After the Conservative Research Department, I worked briefly for a public affairs company before working for myself and for the British Field Sports Society. It got me heavily involved in forming the Countryside Movement which became the Countryside Alliance. Farming has less influence than it used to because the industry employs so many fewer people than it did. However, it remains incredibly important - not just in maintaining the landscape, but also as a primary industry. It's very important that we as a country do not lose our links with the land. It is important for the environment, it is important for food security, and I sense there is a growing interest in local production. It is very positive.
Having stood unsuccessfully in 1997 in Berwick-upon-Tweed, I was then asked to become chairman of a fledgling organisation called Business for Sterling which was formed by a group of businessmen who opposed Britain joining the single currency. From that I launched the ‘No' campaign, which is in some senses the successor to organisations like Vote No, Open Europe and I Want a Referendum. After that I co-founded the Reform think-tank with Andrew Haldenby.
On Europe the settled view in the Conservative Party now, with very few exceptions, is one of scepticism about the euro and of allowing more powers to be transferred to the European Union.
After my election in 2005, I got involved in David Davis' leadership campaign. He's a very good friend. David Cameron's leadership has been a huge success and I think the evidence for that is clear in the opinion polls. One of the things that struck me was that as soon as he became leader he invited everybody who had been working on the other campaigns to his party. He stood up and said that this was no longer about this team or the other, but about our team, and that we would work together.

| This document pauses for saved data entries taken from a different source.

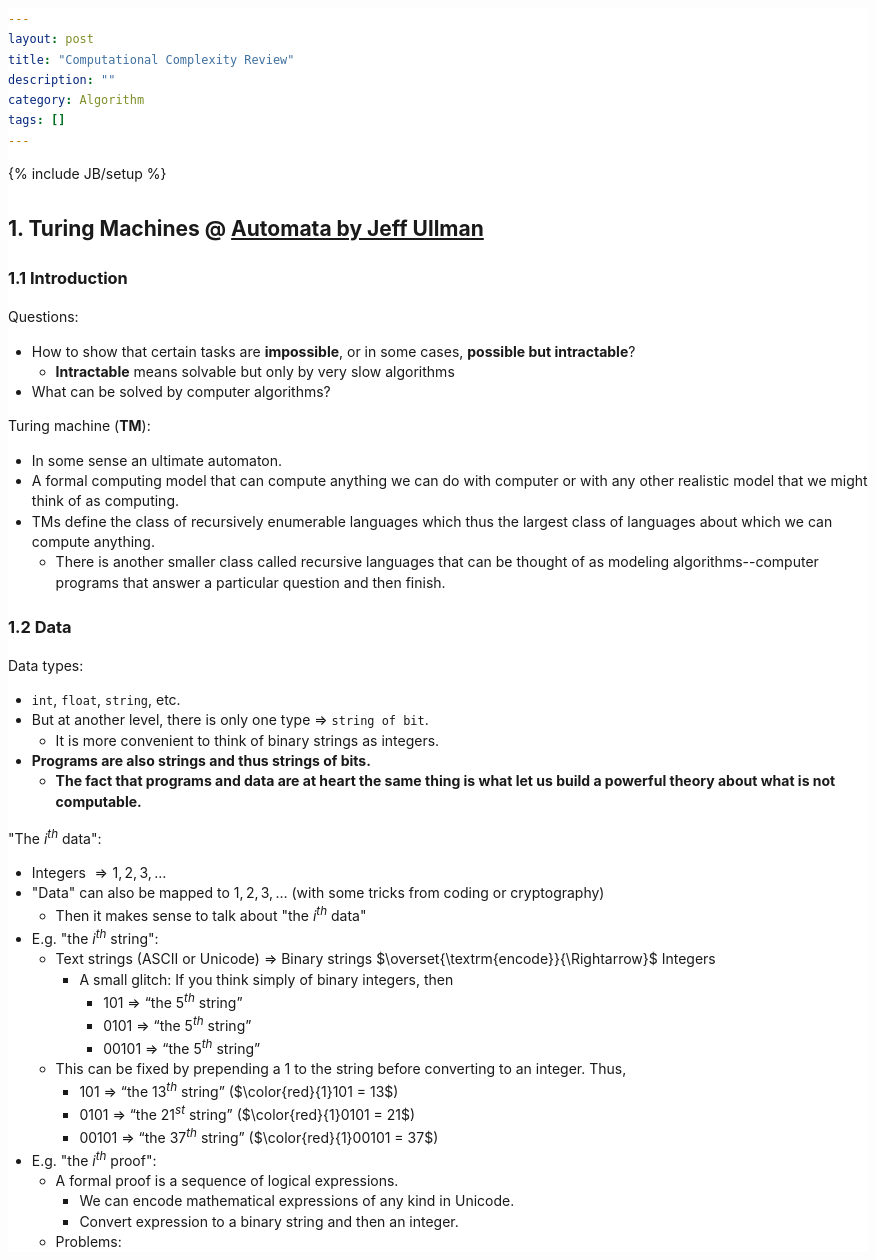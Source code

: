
 ```yaml
---
layout: post
title: "Computational Complexity Review"
description: ""
category: Algorithm
tags: []
---
```

{% include JB/setup %}

[Reduction]: https://farm2.staticflickr.com/1670/25699429983_0e32464a98_o_d.jpg
[M_Prime]: https://farm2.staticflickr.com/1698/26278452596_b3f4a02ca9_o_d.jpg
[Picture_of_Reduction]: https://farm2.staticflickr.com/1617/26031609730_046b650ddd_o_d.jpg
[IID]: https://farm8.staticflickr.com/7786/27414670346_2e21a634c7_o_d.png
[IID_2]: https://farm8.staticflickr.com/7405/27449203455_b6320e6f58_o_d.png

## 1. Turing Machines @ [Automata by Jeff Ullman](https://class.coursera.org/automata-003/lecture)

### 1.1 Introduction

Questions:

- How to show that certain tasks are **impossible**, or in some cases, **possible but intractable**?
	- **Intractable** means solvable but only by very slow algorithms
- What can be solved by computer algorithms?

Turing machine (**TM**):

- In some sense an ultimate automaton.
- A formal computing model that can compute anything we can do with computer or with any other realistic model that we might think of as computing.
- TMs define the class of recursively enumerable languages which thus the largest class of languages about which we can compute anything.
	- There is another smaller class called recursive languages that can be thought of as modeling algorithms--computer programs that answer a particular question and then finish.

### 1.2 Data
	
Data types:

- `int`, `float`, `string`, etc.
- But at another level, there is only one type $\Rightarrow$ `string of bit`.
	- It is more convenient to think of binary strings as integers. 
- **Programs are also strings and thus strings of bits.**
	- **The fact that programs and data are at heart the same thing is what let us build a powerful theory about what is not computable.**
	
"The $i^{th}$ data":

- Integers $\Rightarrow 1, 2, 3, \dots$
- "Data" can also be mapped to $1, 2, 3, \dots$ (with some tricks from coding or cryptography)
	- Then it makes sense to talk about "the $i^{th}$ data"
- E.g. "the $i^{th}$ string":
	- Text strings (ASCII or Unicode) $\Rightarrow$ Binary strings $\overset{\textrm{encode}}{\Rightarrow}$ Integers
		- A small glitch: If you think simply of binary integers, then 
			- $101$ $\Rightarrow$ “the $5^{th}$ string”
			- $0101$ $\Rightarrow$ “the $5^{th}$ string”
			- $00101$ $\Rightarrow$ “the $5^{th}$ string”
	- This can be fixed by prepending a $1$ to the string before converting to an integer. Thus,
		- $101$ $\Rightarrow$ “the $13^{th}$ string” ($\color{red}{1}101 = 13$)
		- $0101$ $\Rightarrow$ “the $21^{st}$ string” ($\color{red}{1}0101 = 21$)
		- $00101$ $\Rightarrow$ “the $37^{th}$ string” ($\color{red}{1}00101 = 37$)
- E.g. "the $i^{th}$ proof":
	- A formal proof is a sequence of logical expressions.
		- We can encode mathematical expressions of any kind in Unicode.
		- Convert expression to a binary string and then an integer.
	- Problems:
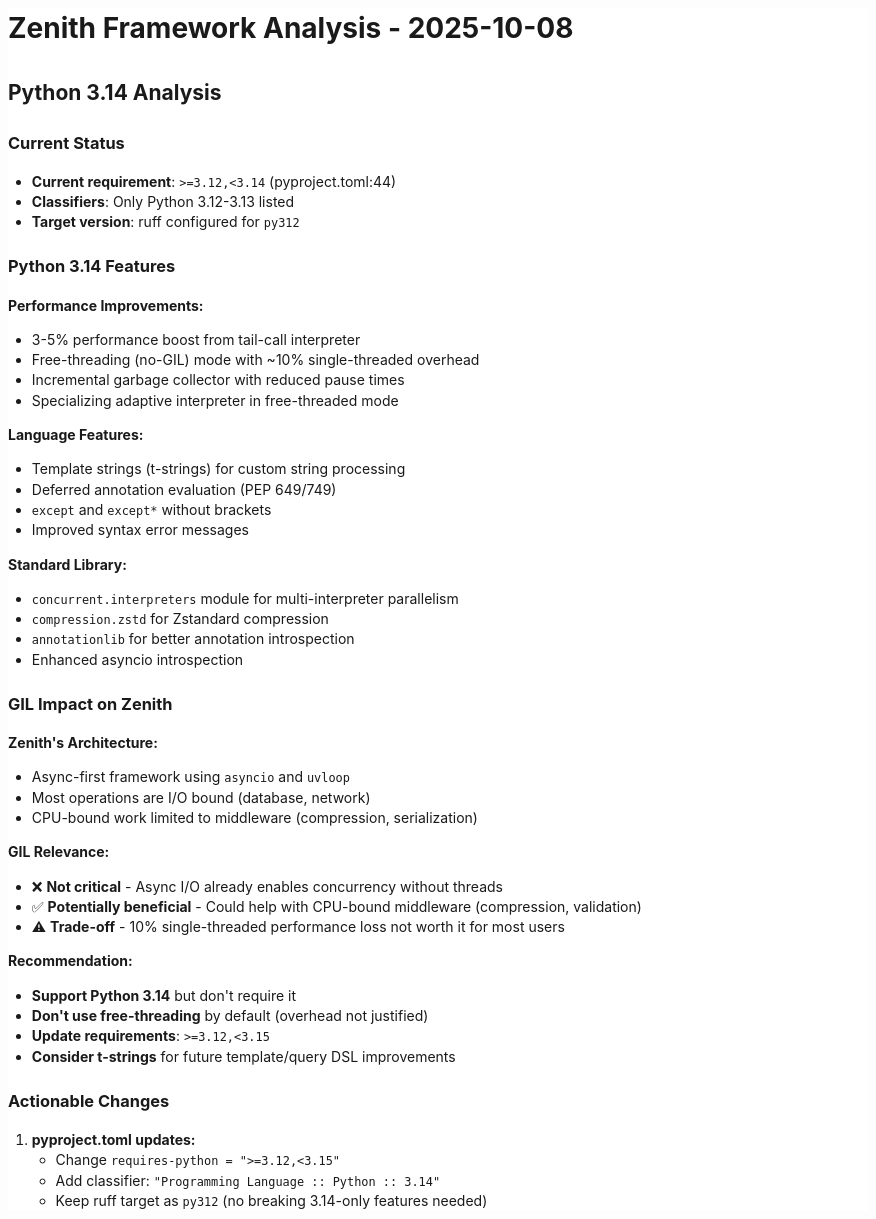 # Zenith Framework Analysis - 2025-10-08

## Python 3.14 Analysis

### Current Status
- **Current requirement**: `>=3.12,<3.14` (pyproject.toml:44)
- **Classifiers**: Only Python 3.12-3.13 listed
- **Target version**: ruff configured for `py312`

### Python 3.14 Features

**Performance Improvements:**
- 3-5% performance boost from tail-call interpreter
- Free-threading (no-GIL) mode with ~10% single-threaded overhead
- Incremental garbage collector with reduced pause times
- Specializing adaptive interpreter in free-threaded mode

**Language Features:**
- Template strings (t-strings) for custom string processing
- Deferred annotation evaluation (PEP 649/749)
- `except` and `except*` without brackets
- Improved syntax error messages

**Standard Library:**
- `concurrent.interpreters` module for multi-interpreter parallelism
- `compression.zstd` for Zstandard compression
- `annotationlib` for better annotation introspection
- Enhanced asyncio introspection

### GIL Impact on Zenith

**Zenith's Architecture:**
- Async-first framework using `asyncio` and `uvloop`
- Most operations are I/O bound (database, network)
- CPU-bound work limited to middleware (compression, serialization)

**GIL Relevance:**
- ❌ **Not critical** - Async I/O already enables concurrency without threads
- ✅ **Potentially beneficial** - Could help with CPU-bound middleware (compression, validation)
- ⚠️ **Trade-off** - 10% single-threaded performance loss not worth it for most users

**Recommendation:**
- **Support Python 3.14** but don't require it
- **Don't use free-threading** by default (overhead not justified)
- **Update requirements**: `>=3.12,<3.15`
- **Consider t-strings** for future template/query DSL improvements

### Actionable Changes

1. **pyproject.toml updates:**
   - Change `requires-python = ">=3.12,<3.15"`
   - Add classifier: `"Programming Language :: Python :: 3.14"`
   - Keep ruff target as `py312` (no breaking 3.14-only features needed)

That ecumenical note of unity is reflected in the team he has formed and the spirit in the party. We are not a party that is split. You now see the splits and the internal criticism happening within the Labour Party and the Labour government - it is clearly very damaging to them.
It is not just a question of Labour being in power for too long. We have a prime minister who doesn't know what he wants to do; we don't know what Gordon Brown stands for. His management of the economy and his accumulation of debt and the way he has left the economy more vulnerable to the challenges we now face because of the downturn is also damaging him.
David appointed me as shadow policing minister and subsequently shadow justice secretary. Obviously crime is always going to be an important issue, particularly when violent crime is rising. It has doubled under Labour. These issues have a huge salience and what is significant is that it is the Conservatives who have been leading the debate on these issues.
We are the ones who have been talking about locally accountable policing, about reducing red tape for police officers; we have been the ones advancing the radical ideas for directly elected police commissioners and on prison reform.
Just as we have been in the vanguard in relation to welfare reform and schools reform, we are now in the vanguard of policing and prison reform.
Not only is the government seen as incompetent and its record is being questioned, but it also seems to be without direction or purpose. By contrast, the Conservative Party is advancing, has positive solutions and is showing we have the ideas and energy to make public services better.
When I have the time I particularly enjoy going to the theatre, the cinema and reading, so I guess you would say I am into the arts. At heart I'm a country boy and participate in country sports - so far as it is possible to do so now.
I'm privileged to represent a South Downs constituency and live in Arundel, which the Telegraph just said was the best town in the UK. I feel very lucky.